Retro-fallback: retrosynthetic planning in an uncertain world

Read original: arXiv:2310.09270 - Published 4/16/2024 by Austin Tripp, Krzysztof Maziarz, Sarah Lewis, Marwin Segler, Jos'e Miguel Hern'andez-Lobato

🔍

Overview

Retrosynthesis is the process of planning a series of chemical reactions to create a desired molecule from simpler, available molecules.
Previous retrosynthesis algorithms aimed to find optimal solutions, but did not account for the fact that our knowledge of possible reactions is imperfect.
This paper proposes a new way of formulating retrosynthesis as a stochastic process to handle this uncertainty.
The authors also present a novel greedy algorithm called "retro-fallback" that maximizes the probability of being able to execute at least one synthesis plan in the lab.
Experiments show that retro-fallback generally produces better sets of synthesis plans compared to existing algorithms.

Plain English Explanation

Imagine you're a chemist trying to create a new drug molecule. You can't just start mixing random chemicals together - you need a plan. Retrosynthesis is the process of working backwards from the target molecule to figure out what simpler molecules you can start with and what reactions you need to perform to build up to the final product.
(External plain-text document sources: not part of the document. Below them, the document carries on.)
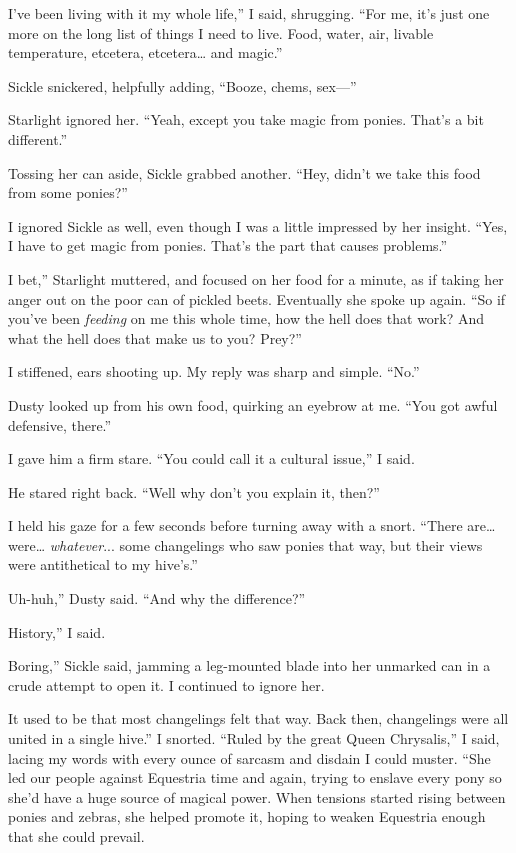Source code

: \leavevmode{}I’ve been living with it my whole life,” I said, shrugging. “For me, it’s just one more on the long list of things I need to live. Food, water, air, livable temperature, etcetera, etcetera… and magic.”

Sickle snickered, helpfully adding, “Booze, chems, sex—”

Starlight ignored her. “Yeah, except you take magic from ponies. That’s a bit different.”

Tossing her can aside, Sickle grabbed another. “Hey, didn’t we take this food from some ponies?”

I ignored Sickle as well, even though I was a little impressed by her insight. “Yes, I have to get magic from ponies. That’s the part that causes problems.”

\leavevmode{}I bet,” Starlight muttered, and focused on her food for a minute, as if taking her anger out on the poor can of pickled beets. Eventually she spoke up again. “So if you’ve been \textit{feeding} on me this whole time, how the hell does that work? And what the hell does that make us to you? Prey?”

I stiffened, ears shooting up. My reply was sharp and simple. “No.”

Dusty looked up from his own food, quirking an eyebrow at me. “You got awful defensive, there.”

I gave him a firm stare. “You could call it a cultural issue,” I said.

He stared right back. “Well why don’t you explain it, then?”

I held his gaze for a few seconds before turning away with a snort. “There are… were… \textit{whatever}... some changelings who saw ponies that way, but their views were antithetical to my hive’s.”

\leavevmode{}Uh-huh,” Dusty said. “And why the difference?”

\leavevmode{}History,” I said.

\leavevmode{}Boring,” Sickle said, jamming a leg-mounted blade into her unmarked can in a crude attempt to open it. I continued to ignore her.

\leavevmode{}It used to be that most changelings felt that way. Back then, changelings were all united in a single hive.” I snorted. “Ruled by the great Queen Chrysalis,” I said, lacing my words with every ounce of sarcasm and disdain I could muster. “She led our people against Equestria time and again, trying to enslave every pony so she’d have a huge source of magical power. When tensions started rising between ponies and zebras, she helped promote it, hoping to weaken Equestria enough that she could prevail.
Previous retrosynthesis algorithms have tried to find the "optimal" plan, such as the shortest or cheapest sequence of reactions. However, the problem is that our knowledge of chemistry is imperfect. We don't know everything about how different chemicals will react, so a plan that looks good on paper may not actually work when you try it in the lab.

This new paper proposes a way to model retrosynthesis as a stochastic (probabilistic) process. Instead of just going for the single "best" plan, the authors' algorithm tries to find a set of plans that maximizes the chances that at least one of them will be executable in the real world. It's like having a backup plan, or a few different options to try.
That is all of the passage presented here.